O texto prevê a possibilidade de porte de arma para profissionais que atuam em atividades externas, operacionais e ostensivas. Mesmo com a autorização, o porte dependerá do cumprimento de requisitos como capacitação, treinamento e controle sobre o uso do armamento.
Outras categorias também podem ser incluídas
Além dos agentes de trânsito, outros projetos pretendem estender o porte de arma para diferentes profissões.
Entre elas estão:
- fiscais ambientais;
- servidores do Procon;
- vigilantes, inclusive fora do horário de serviço;
- médicos-veterinários que atuam em fiscalizações e operações de campo, conforme propostas específicas em análise.
Cada categoria possui um projeto diferente, que ainda será analisado pelas comissões e pelos plenários da Câmara e do Senado.
Regras atuais continuam valendo
Enquanto os projetos não forem aprovados definitivamente, permanecem em vigor as regras previstas no Estatuto do Desarmamento.
Hoje, o porte de arma continua sendo uma autorização excepcional e depende do cumprimento dos requisitos legais, além da análise dos órgãos competentes. Algumas categorias ligadas à segurança pública já possuem o direito previsto em lei, enquanto cidadãos em geral precisam demonstrar efetiva necessidade para obter a autorização.
Aprovação ainda depende de várias etapas
Apesar do avanço das propostas, nenhuma delas foi transformada em lei.
Para que as mudanças passem a valer, os projetos ainda precisam ser aprovados pelas duas Casas do Congresso Nacional e, posteriormente, sancionados pelo presidente da República.

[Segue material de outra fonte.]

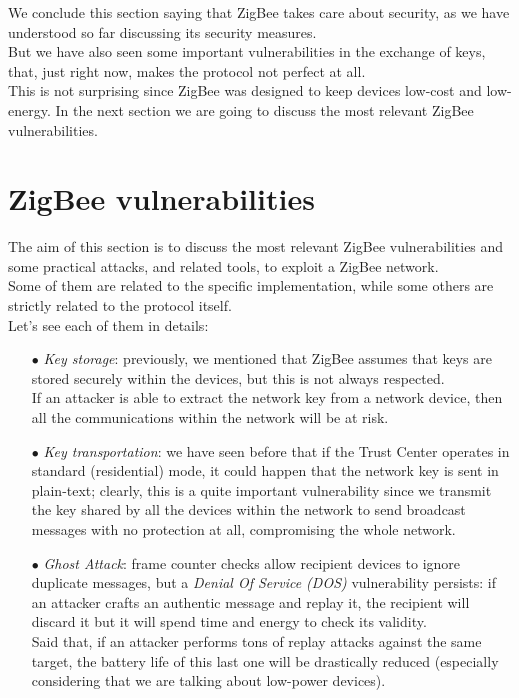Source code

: \documentclass[12pt]{report}
\begin{document}
{\begin{itemize}
\end{itemize}


We conclude this section saying that ZigBee takes care about security, as we have understood so far discussing its security measures.\\
But we have also seen some important vulnerabilities in the exchange of keys, that, just right now, makes the protocol not perfect at all.\\
This is not surprising since ZigBee was designed to keep devices low-cost and low-energy.
In the next section we are going to discuss the most relevant ZigBee vulnerabilities.


\clearpage
\section{ZigBee vulnerabilities}
\bigskip
The aim of this section is to discuss the most relevant ZigBee vulnerabilities and some practical attacks, and related tools, to exploit a ZigBee network.\\
Some of them are related to the specific implementation, while some others are strictly related to the protocol itself.\\
Let's see each of them in details:

\begin{itemize}
\setlength{\itemindent}{+4mm}
\item[$\bullet$] \emph{Key storage}: previously, we mentioned that ZigBee assumes that keys are stored securely within the devices, but this is not always respected.\\
If an attacker is able to extract the network key from a network device, then all the communications within the network will be at risk.

\item[$\bullet$] \emph{Key transportation}: we have seen before that if the Trust Center operates in standard (residential) mode, it could happen that the network key is sent in plain-text; clearly, this is a quite important vulnerability since we transmit the key shared by all the devices within the network to send broadcast messages with no protection at all, compromising the whole network.

\item[$\bullet$] \emph{Ghost Attack}: frame counter checks allow recipient devices to ignore duplicate messages, but a \emph{Denial Of Service (DOS)} vulnerability persists: if an attacker crafts an authentic message and replay it, the recipient will discard it but it will spend time and energy to check its validity.\\
Said that, if an attacker performs tons of replay attacks against the same target, the battery life of this last one will be drastically reduced (especially considering that we are talking about low-power devices).


\end{itemize}}
\end{document}
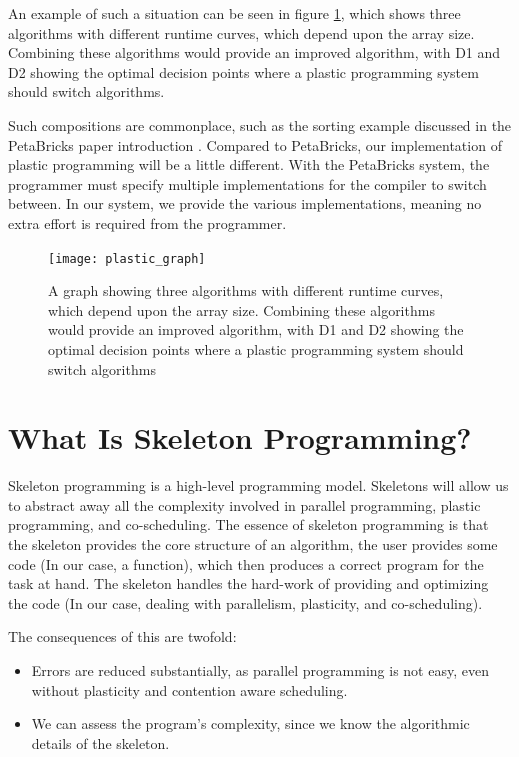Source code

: An example of such a situation can be seen in figure \ref{fig:plastic_graph}, which shows three algorithms with different runtime curves, which depend upon the array size. Combining these algorithms would provide an improved algorithm, with D1 and D2 showing the optimal decision points where a plastic programming system should switch algorithms.

Such compositions are commonplace, such as the sorting example discussed in the PetaBricks paper introduction \cite{petabricks}. Compared to PetaBricks, our implementation of plastic programming will be a little different. With the PetaBricks system, the programmer must specify multiple implementations for the compiler to switch between. In our system, we provide the various implementations, meaning no extra effort is required from the programmer.



\begin{figure}
	\centering
	\texttt{[image: plastic\_graph]}
	\caption{A graph showing three algorithms with different runtime curves, which depend upon the array size. Combining these algorithms would provide an improved algorithm, with D1 and D2 showing the optimal decision points where a plastic programming system should switch algorithms}
	\label{fig:plastic_graph}
\end{figure}



\section{What Is Skeleton Programming?}

Skeleton programming is a high-level programming model. Skeletons will allow us to abstract away all the complexity involved in parallel programming, plastic programming, and co-scheduling. The essence of skeleton programming is that the skeleton provides the core structure of an algorithm, the user provides some code (In our case, a function), which then produces a correct program for the task at hand. The skeleton handles the hard-work of providing and optimizing the code (In our case, dealing with parallelism, plasticity, and co-scheduling). 

The consequences of this are twofold:

\begin{itemize}
	\item Errors are reduced substantially, as parallel programming is not easy, even without plasticity and contention aware scheduling.
	\item We can assess the program's complexity, since we know the algorithmic details of the skeleton.
\end{itemize}

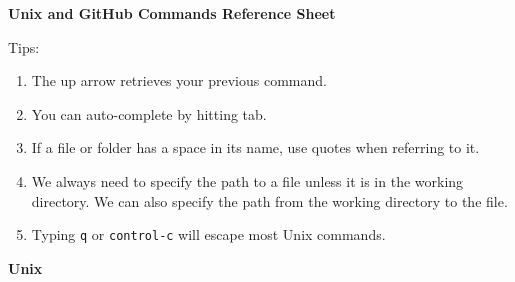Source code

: \documentclass[11pt]{article}
\begin{document}
\large
\begin{tcolorbox}[width=\linewidth, sharp corners=all, colback=white!100!black]


\begin{center} {\LARGE{\bf Unix and GitHub Commands Reference Sheet}} \end{center}

\end{tcolorbox}


Tips:\vspace{-.1in}
\begin{enumerate}
	\item The up arrow retrieves your previous command.
	\item You can auto-complete by hitting tab.
	\item If a file or folder has a space in its name, use quotes when referring to it.
	\item We always need to specify the path to a file unless it is in the working directory. We can also specify the path from the working directory to the file.
	\item Typing \texttt{q} or \texttt{control-c} will escape most Unix commands.
\end{enumerate}

\vspace{.1in}
\begin{tcolorbox}[width=1.03in, sharp corners=all, colback=white!95!black] %
{\bf Unix}
\end{tcolorbox}

\end{document}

Até lá, nenhuma das novas categorias pode exercer o porte de arma com base nesses projetos.
Debate divide opiniões
A ampliação do porte de arma para novas profissões tem gerado discussões entre parlamentares e especialistas em segurança pública.
Os defensores afirmam que determinadas categorias enfrentam situações de risco durante o exercício da profissão e precisam de mecanismos adicionais de proteção. Já os críticos argumentam que o aumento da circulação de armas pode elevar os riscos de acidentes e episódios de violência, defendendo critérios rigorosos para qualquer mudança na legislação.